From India East: Sculpture of Devotion

Emily Jane Cushing shares a note on the exhibition ‘From India East: Sculpture of Devotion’ at the Rubin Museum, New York

From India East

From India East: Sculpture of Devotion, the Rubin Museum of Art, New York

New York: The Rubin Museum of Art in New York is home to exhibits that show the artistic heritage of the Himalayan region, a vast and culturally varied area of the world which still remains relatively ambiguous. The collection consists of paintings, sculptures, textiles and other artifacts, and although the works of art range in date over two millennia, most reflect major periods and schools of Himalayan art from the twelfth century onward.
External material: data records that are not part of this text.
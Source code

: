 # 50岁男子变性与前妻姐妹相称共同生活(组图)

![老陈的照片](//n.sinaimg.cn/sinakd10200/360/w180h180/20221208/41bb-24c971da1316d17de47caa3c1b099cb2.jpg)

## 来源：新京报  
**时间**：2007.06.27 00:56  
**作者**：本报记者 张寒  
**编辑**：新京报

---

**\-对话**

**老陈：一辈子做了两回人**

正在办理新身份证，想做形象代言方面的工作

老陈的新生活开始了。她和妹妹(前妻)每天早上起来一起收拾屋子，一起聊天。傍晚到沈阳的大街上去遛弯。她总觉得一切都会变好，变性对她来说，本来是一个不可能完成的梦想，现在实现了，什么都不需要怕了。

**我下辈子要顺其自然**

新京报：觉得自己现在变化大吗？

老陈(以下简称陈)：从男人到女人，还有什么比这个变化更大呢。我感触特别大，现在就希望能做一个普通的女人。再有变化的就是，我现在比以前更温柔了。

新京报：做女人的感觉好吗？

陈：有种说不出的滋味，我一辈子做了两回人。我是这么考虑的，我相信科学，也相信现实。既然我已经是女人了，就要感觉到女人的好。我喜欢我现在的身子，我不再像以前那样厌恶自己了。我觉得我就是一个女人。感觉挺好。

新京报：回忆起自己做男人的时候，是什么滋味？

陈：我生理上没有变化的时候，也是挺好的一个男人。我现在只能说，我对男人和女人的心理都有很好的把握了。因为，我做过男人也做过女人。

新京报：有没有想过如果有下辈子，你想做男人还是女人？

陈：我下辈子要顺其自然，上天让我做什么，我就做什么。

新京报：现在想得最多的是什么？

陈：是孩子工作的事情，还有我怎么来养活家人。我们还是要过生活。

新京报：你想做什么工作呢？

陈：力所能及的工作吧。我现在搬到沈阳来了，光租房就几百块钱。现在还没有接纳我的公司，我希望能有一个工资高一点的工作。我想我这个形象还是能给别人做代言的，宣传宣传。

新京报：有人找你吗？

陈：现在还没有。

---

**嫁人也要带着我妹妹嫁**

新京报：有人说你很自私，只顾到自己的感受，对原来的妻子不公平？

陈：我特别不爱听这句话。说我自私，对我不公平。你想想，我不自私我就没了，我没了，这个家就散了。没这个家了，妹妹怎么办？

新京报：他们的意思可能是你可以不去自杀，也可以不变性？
This week, the museum will be opening a year-long exhibition (May 31 2013 – July 7 2014) showing treasures of Asian art borrowed from the Brooklyn Museum as it renovates some of its Asian galleries. This major loan will allow the Rubin Museum to exhibit art from beyond the Himalayan region, including pieces from countries such as Japan, Cambodia, Burma, Korea, Indonesia and Thailand.
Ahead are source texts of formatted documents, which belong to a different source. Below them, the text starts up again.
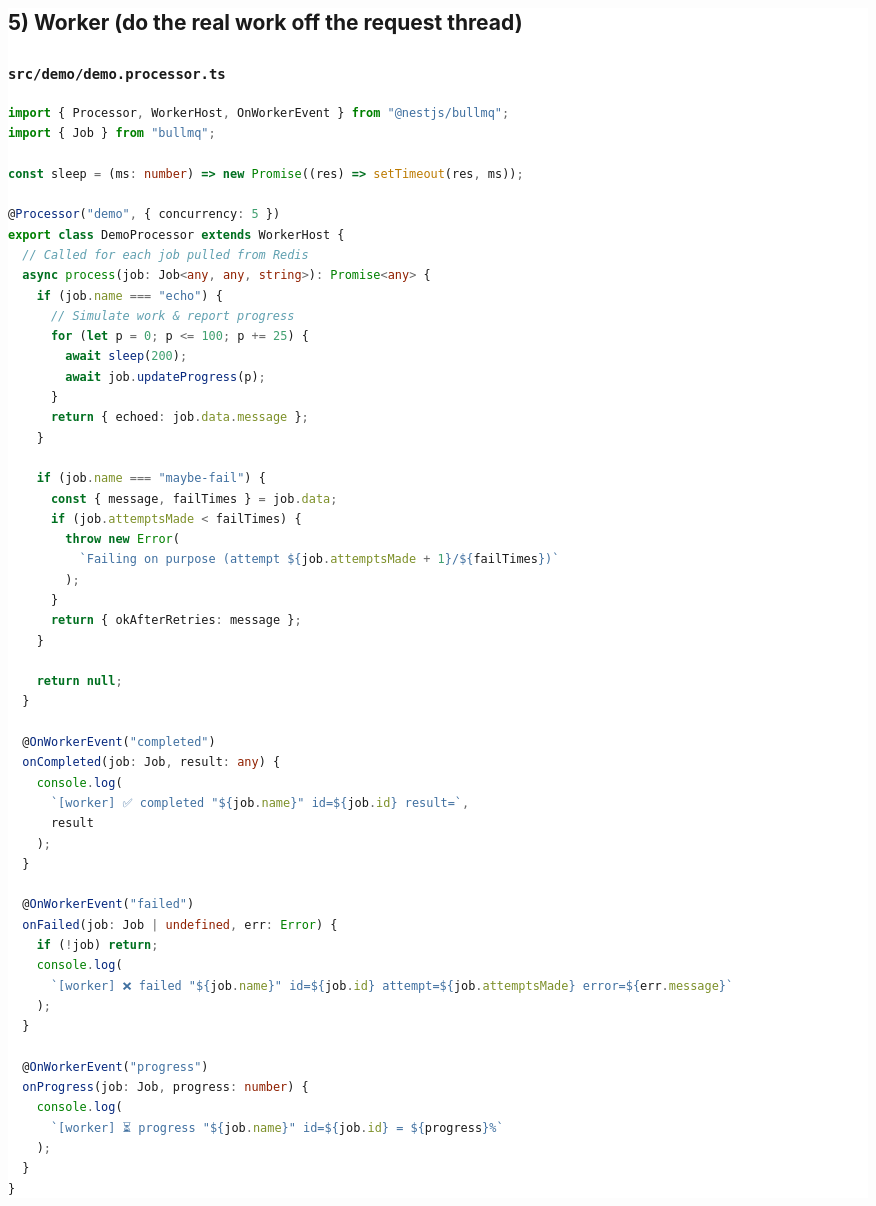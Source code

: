 
## 5) Worker (do the real work off the request thread)

### `src/demo/demo.processor.ts`

```ts
import { Processor, WorkerHost, OnWorkerEvent } from "@nestjs/bullmq";
import { Job } from "bullmq";

const sleep = (ms: number) => new Promise((res) => setTimeout(res, ms));

@Processor("demo", { concurrency: 5 })
export class DemoProcessor extends WorkerHost {
  // Called for each job pulled from Redis
  async process(job: Job<any, any, string>): Promise<any> {
    if (job.name === "echo") {
      // Simulate work & report progress
      for (let p = 0; p <= 100; p += 25) {
        await sleep(200);
        await job.updateProgress(p);
      }
      return { echoed: job.data.message };
    }

    if (job.name === "maybe-fail") {
      const { message, failTimes } = job.data;
      if (job.attemptsMade < failTimes) {
        throw new Error(
          `Failing on purpose (attempt ${job.attemptsMade + 1}/${failTimes})`
        );
      }
      return { okAfterRetries: message };
    }

    return null;
  }

  @OnWorkerEvent("completed")
  onCompleted(job: Job, result: any) {
    console.log(
      `[worker] ✅ completed "${job.name}" id=${job.id} result=`,
      result
    );
  }

  @OnWorkerEvent("failed")
  onFailed(job: Job | undefined, err: Error) {
    if (!job) return;
    console.log(
      `[worker] ❌ failed "${job.name}" id=${job.id} attempt=${job.attemptsMade} error=${err.message}`
    );
  }

  @OnWorkerEvent("progress")
  onProgress(job: Job, progress: number) {
    console.log(
      `[worker] ⏳ progress "${job.name}" id=${job.id} = ${progress}%`
    );
  }
}
```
The curators of the exhibition have selected a range of objects for this exhibition in a way that connects with the Rubin Museum’s own collection. Through this exhibition, they hope to trace “the origins of Buddhist and Hindu sculptural art in Asia to its roots, showing the stylistic evolution by both geographic distribution and time period”.

On Wednesday, July 17, 2013, the museum will host the talk ‘Exporting Enlightenment’ by Joan Cummins, Curator of Asian Art at Brooklyn Museum, which will focus on pieces from the exhibition to “seek out the commonalities between seemingly disparate images of Hindu and Buddhist deities. The sculptures reveal a network of exchange and appropriation that is far richer and more complex than the simple eastward vector of influence that we expect to find in the history of Asian art.”